Files
telemetry/docs/adr/ADR-002-three-signal-otlp-bootstrap.md
Rene Nochebuena ed4e9ef161 feat(telemetry): initial stable release v0.9.0
Single-call OTel SDK bootstrap setting all three global providers (traces → Tempo, metrics → Mimir, logs → Loki) over OTLP gRPC.

What's included:
- New(ctx, Config): bootstraps TracerProvider, MeterProvider, and LoggerProvider with OTLP gRPC exporters; sets OTel globals
- W3C TraceContext + Baggage propagation set globally
- Resource tagging: service.name, service.version, deployment.environment merged with SDK defaults
- OTLPInsecure bool for development environments without TLS
- Sequential rollback on partial initialization failure — no dangling exporters on error
- Returns shutdown func(context.Context) error; caller defers in main or wires into launcher BeforeStop
- Tier 5 module: must be imported only by application main packages; zero micro-lib dependencies

Tested-via: todo-api POC integration
Reviewed-against: docs/adr/
2026-03-18 14:13:29 -06:00

2.8 KiB

ADR-002: Three-Signal OTLP gRPC Bootstrap

Status: Accepted Date: 2026-03-18

Context

OpenTelemetry defines three observability signals:

  • Traces — distributed trace spans (latency, call graphs)
  • Metrics — counters, gauges, histograms
  • Logs — structured log records correlated with trace context

The target observability stack is the Grafana LGTM stack: Loki (logs), Grafana (dashboards), Tempo (traces), Mimir (metrics), fronted by Grafana Alloy as the OTLP collector/router.

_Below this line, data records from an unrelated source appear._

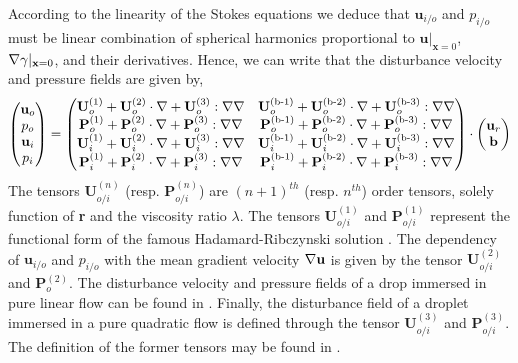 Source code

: According to the linearity of the Stokes equations we deduce that $\textbf{u}_{i/o}$ and $p_{i/o}$  must be linear combination of spherical harmonics proportional to $\textbf{u}|_{\textbf{x}=0}$, $\mathbf{\nabla} \gamma|_{\textbf{x}=0}$, and their derivatives.
Hence, we can write that the disturbance velocity and pressure fields are given by, 
\begin{align*}
    \begin{pmatrix}
        \textbf{u}_{o}\\
        p_{o}\\
        \textbf{u}_{i}\\
        p_{i}
    \end{pmatrix}
    =
    \begin{pmatrix}
        \textbf{U}_{o}^{(1)} + \textbf{U}_{o}^{(2)}\cdot \mathbf{\nabla} + \textbf{U}_{o}^{(3)} :\mathbf{\nabla}\mathbf{\nabla} &
        \textbf{U}_{o}^\text{(b-1)} + \textbf{U}_{o}^\text{(b-2)}\cdot \mathbf{\nabla} + \textbf{U}_{o}^\text{(b-3)} :\mathbf{\nabla}\mathbf{\nabla} \\
        \textbf{P}_{o}^{(1)} + \textbf{P}_{o}^{(2)}\cdot \mathbf{\nabla} + \textbf{P}_{o}^{(3)} :\mathbf{\nabla}\mathbf{\nabla} &
        \textbf{P}_{o}^\text{(b-1)} + \textbf{P}_{o}^\text{(b-2)}\cdot \mathbf{\nabla} + \textbf{P}_{o}^\text{(b-3)} :\mathbf{\nabla}\mathbf{\nabla} \\
        \textbf{U}_{i}^{(1)} + \textbf{U}_{i}^{(2)}\cdot \mathbf{\nabla} + \textbf{U}_{i}^{(3)} :\mathbf{\nabla}\mathbf{\nabla} &
        \textbf{U}_{i}^\text{(b-1)} + \textbf{U}_{i}^\text{(b-2)}\cdot \mathbf{\nabla} + \textbf{U}_{i}^\text{(b-3)} :\mathbf{\nabla}\mathbf{\nabla} \\
        \textbf{P}_{i}^{(1)} + \textbf{P}_{i}^{(2)}\cdot \mathbf{\nabla} + \textbf{P}_{i}^{(3)} :\mathbf{\nabla}\mathbf{\nabla} &
        \textbf{P}_{i}^\text{(b-1)} + \textbf{P}_{i}^\text{(b-2)}\cdot \mathbf{\nabla} + \textbf{P}_{i}^\text{(b-3)} :\mathbf{\nabla}\mathbf{\nabla} \\
    \end{pmatrix}
    \cdot 
    \begin{pmatrix}
        \textbf{u}_r\\
        \textbf{b}
    \end{pmatrix}
\end{align*}
The tensors $\textbf{U}^{(n)}_{o/i}$ (resp. $\textbf{P}^{(n)}_{o/i}$) are $(n+1)^{th}$ (resp. $n^{th}$) order tensors, solely function of \textbf{r} and the viscosity ratio $\lambda$. 
The tensors $\textbf{U}_{o/i}^{(1)}$ and $\textbf{P}_{o/i}^{(1)}$ represent the functional form of the famous Hadamard-Ribczynski solution \citep{pozrikidis1992boundary,kim2013microhydrodynamics}. 
The dependency of $\textbf{u}_{i/o}$ and $p_{i/o}$ with the mean gradient velocity $\mathbf{\nabla} \textbf{u}$ is given by the tensor $\textbf{U}_{o/i}^{(2)}$ and $\textbf{P}_{o}^{(2)}$.
The disturbance velocity and pressure fields of a drop immersed in pure linear flow can be found in \citet{rallison1978note,leal2007advanced,raja2010inertial}. 
Finally, the disturbance field of a droplet immersed in a pure quadratic flow is defined through the tensor $\textbf{U}_{o/i}^{(3)}$ and $\textbf{P}_{o/i}^{(3)}$.
The definition of the former tensors may be found in \citet{nadim1991motion}.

The question is what to bootstrap and how to transport signals to the collector. Options include:

  • Bootstrap only traces (the most common starting point), add others later.
  • Bootstrap all three signals in one call, using a shared OTLP gRPC endpoint.
  • Use per-signal configuration with separate endpoints.

Decision

telemetry.New(ctx, cfg) bootstraps all three signals in a single call using a shared OTLP gRPC endpoint (cfg.OTLPEndpoint, e.g. "alloy:4317"):

  1. TracerProvidersdktrace.NewTracerProvider with an OTLP gRPC batch exporter; W3C TraceContext + Baggage propagation set globally via otel.SetTextMapPropagator.
  2. MeterProvidersdkmetric.NewMeterProvider with an OTLP gRPC periodic reader.
  3. LoggerProvidersdklog.NewLoggerProvider with an OTLP gRPC batch processor.

All three providers share one *resource.Resource built from cfg.ServiceName, cfg.ServiceVersion, and cfg.Environment (merged with the OTel default resource which contributes service.instance.id and SDK metadata).

Error handling during bootstrap is sequential and rolls back already-created providers: if metric exporter creation fails, the trace provider is shut down before returning the error; if log exporter creation fails, both trace and metric providers are shut down.

The returned shutdown function joins the shutdown of all three providers with errors.Join, so a single defer shutdown(ctx) flushes and closes all exporters.

Consequences

  • One Config struct covers all three signals. Per-signal endpoint overrides are not supported in the current design. If per-signal routing is needed, Grafana Alloy handles that at the collector level.
  • OTLPInsecure: true disables TLS on all three signal connections simultaneously. This is the expected setting for local development (Alloy runs on localhost or in the same Docker network).
  • Failing to initialize any one of the three exporters aborts the entire bootstrap. A partially initialized telemetry state (e.g., traces but no metrics) is considered more dangerous than failing fast.
  • The W3C TraceContext propagator is set globally. Applications that need custom propagators (e.g., B3) must call otel.SetTextMapPropagator after telemetry.New to override.
  • All three providers use batch/periodic export. Synchronous export is not available through this bootstrap path.